**Assigned task:** Please give, exactly as they appear below, the line with "audio, aunque su" and every line after it through the final one, and nothing else.

★ ★ ★ ★ ★ ★ ★

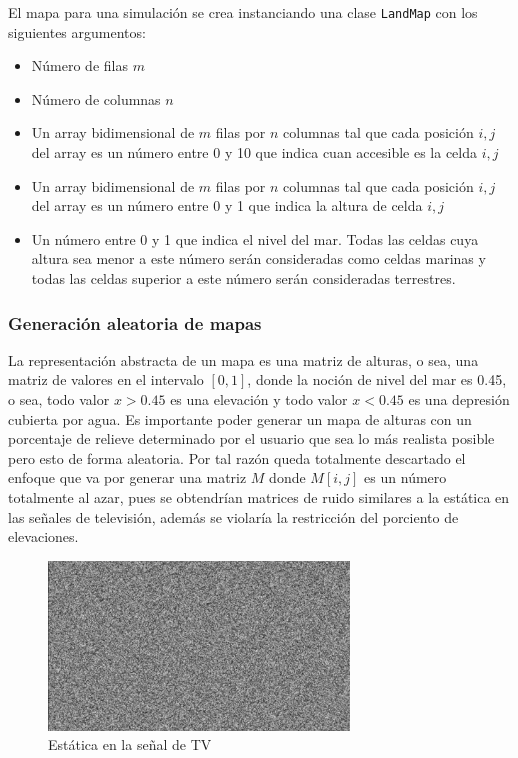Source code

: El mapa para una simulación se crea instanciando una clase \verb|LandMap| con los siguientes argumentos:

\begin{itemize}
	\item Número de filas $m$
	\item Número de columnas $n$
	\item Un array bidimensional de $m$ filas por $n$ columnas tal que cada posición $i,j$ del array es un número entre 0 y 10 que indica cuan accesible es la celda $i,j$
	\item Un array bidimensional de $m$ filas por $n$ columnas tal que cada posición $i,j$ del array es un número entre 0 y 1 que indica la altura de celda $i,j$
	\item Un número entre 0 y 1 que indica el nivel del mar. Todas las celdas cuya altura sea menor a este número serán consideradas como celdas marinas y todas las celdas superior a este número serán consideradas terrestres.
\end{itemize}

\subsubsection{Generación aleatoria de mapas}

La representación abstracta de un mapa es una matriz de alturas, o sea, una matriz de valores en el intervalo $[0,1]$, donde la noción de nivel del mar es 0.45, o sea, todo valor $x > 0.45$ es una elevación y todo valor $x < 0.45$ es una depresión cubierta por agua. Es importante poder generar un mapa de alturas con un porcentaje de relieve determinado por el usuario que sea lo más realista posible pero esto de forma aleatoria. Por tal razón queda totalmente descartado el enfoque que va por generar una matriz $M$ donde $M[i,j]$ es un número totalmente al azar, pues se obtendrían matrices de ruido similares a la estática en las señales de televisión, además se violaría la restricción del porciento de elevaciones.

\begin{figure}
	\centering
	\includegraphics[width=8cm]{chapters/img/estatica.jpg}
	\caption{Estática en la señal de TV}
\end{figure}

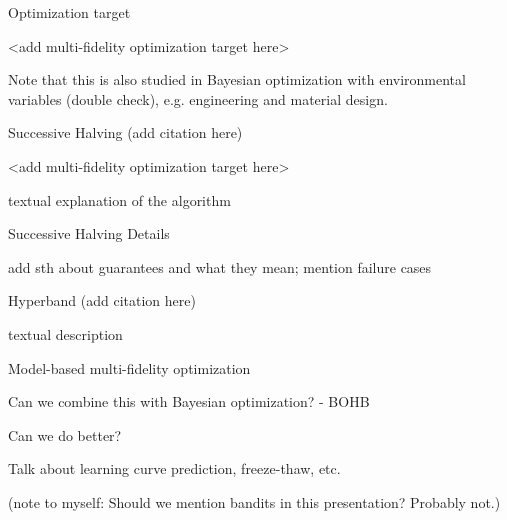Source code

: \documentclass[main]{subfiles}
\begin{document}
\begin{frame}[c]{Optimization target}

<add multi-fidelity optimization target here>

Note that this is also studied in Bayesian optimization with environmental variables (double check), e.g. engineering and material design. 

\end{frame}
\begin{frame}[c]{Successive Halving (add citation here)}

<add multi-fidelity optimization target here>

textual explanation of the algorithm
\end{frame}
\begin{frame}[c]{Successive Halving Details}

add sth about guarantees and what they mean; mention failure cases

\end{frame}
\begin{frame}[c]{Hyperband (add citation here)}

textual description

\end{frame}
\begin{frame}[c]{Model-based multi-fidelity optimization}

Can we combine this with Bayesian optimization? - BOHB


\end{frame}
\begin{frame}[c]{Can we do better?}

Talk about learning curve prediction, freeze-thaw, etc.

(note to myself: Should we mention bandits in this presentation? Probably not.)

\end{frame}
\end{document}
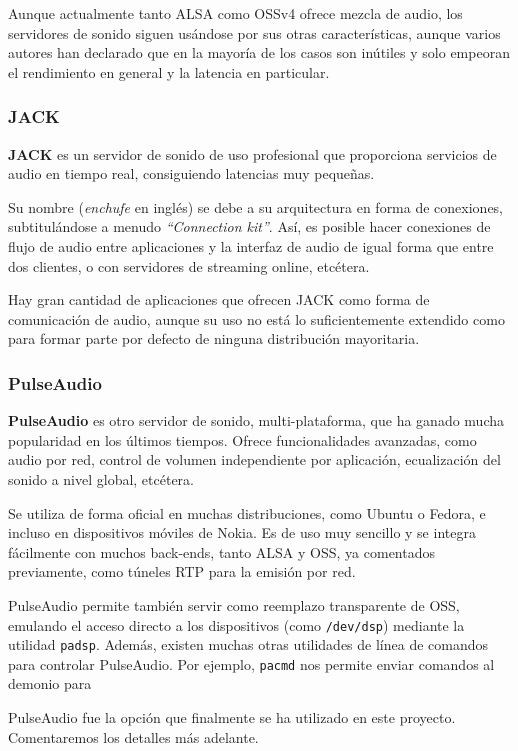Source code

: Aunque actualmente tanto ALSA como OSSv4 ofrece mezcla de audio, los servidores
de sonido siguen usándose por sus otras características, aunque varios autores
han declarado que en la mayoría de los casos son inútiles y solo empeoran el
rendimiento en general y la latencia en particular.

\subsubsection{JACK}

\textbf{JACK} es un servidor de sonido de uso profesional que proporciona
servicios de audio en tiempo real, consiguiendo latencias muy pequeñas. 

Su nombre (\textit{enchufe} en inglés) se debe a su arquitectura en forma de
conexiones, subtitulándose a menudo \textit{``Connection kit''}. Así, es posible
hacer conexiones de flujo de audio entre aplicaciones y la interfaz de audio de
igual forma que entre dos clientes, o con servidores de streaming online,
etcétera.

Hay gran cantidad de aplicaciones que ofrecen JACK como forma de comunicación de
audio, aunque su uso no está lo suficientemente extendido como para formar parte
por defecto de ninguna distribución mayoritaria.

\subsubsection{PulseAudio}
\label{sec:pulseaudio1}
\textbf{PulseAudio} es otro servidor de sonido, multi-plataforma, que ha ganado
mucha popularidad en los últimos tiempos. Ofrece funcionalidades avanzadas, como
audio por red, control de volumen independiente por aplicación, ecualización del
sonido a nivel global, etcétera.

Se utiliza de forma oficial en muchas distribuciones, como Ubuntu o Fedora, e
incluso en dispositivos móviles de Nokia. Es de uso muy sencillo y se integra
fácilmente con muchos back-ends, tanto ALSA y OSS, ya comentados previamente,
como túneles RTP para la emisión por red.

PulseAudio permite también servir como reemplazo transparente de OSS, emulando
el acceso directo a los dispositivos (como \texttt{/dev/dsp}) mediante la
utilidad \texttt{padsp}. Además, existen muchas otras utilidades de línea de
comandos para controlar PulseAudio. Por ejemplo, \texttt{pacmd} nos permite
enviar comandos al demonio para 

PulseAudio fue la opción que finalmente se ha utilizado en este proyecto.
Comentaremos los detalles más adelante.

★ ★ ★ ★ ★ ★ ★

**Answer to this task:**
audio, aunque su uso no está lo suficientemente extendido como para formar parte
por defecto de ninguna distribución mayoritaria.

\subsubsection{PulseAudio}
\label{sec:pulseaudio1}
\textbf{PulseAudio} es otro servidor de sonido, multi-plataforma, que ha ganado
mucha popularidad en los últimos tiempos. Ofrece funcionalidades avanzadas, como
audio por red, control de volumen independiente por aplicación, ecualización del
sonido a nivel global, etcétera.

Se utiliza de forma oficial en muchas distribuciones, como Ubuntu o Fedora, e
incluso en dispositivos móviles de Nokia. Es de uso muy sencillo y se integra
fácilmente con muchos back-ends, tanto ALSA y OSS, ya comentados previamente,
como túneles RTP para la emisión por red.

PulseAudio permite también servir como reemplazo transparente de OSS, emulando
el acceso directo a los dispositivos (como \texttt{/dev/dsp}) mediante la
utilidad \texttt{padsp}. Además, existen muchas otras utilidades de línea de
comandos para controlar PulseAudio. Por ejemplo, \texttt{pacmd} nos permite
enviar comandos al demonio para 

PulseAudio fue la opción que finalmente se ha utilizado en este proyecto.
Comentaremos los detalles más adelante.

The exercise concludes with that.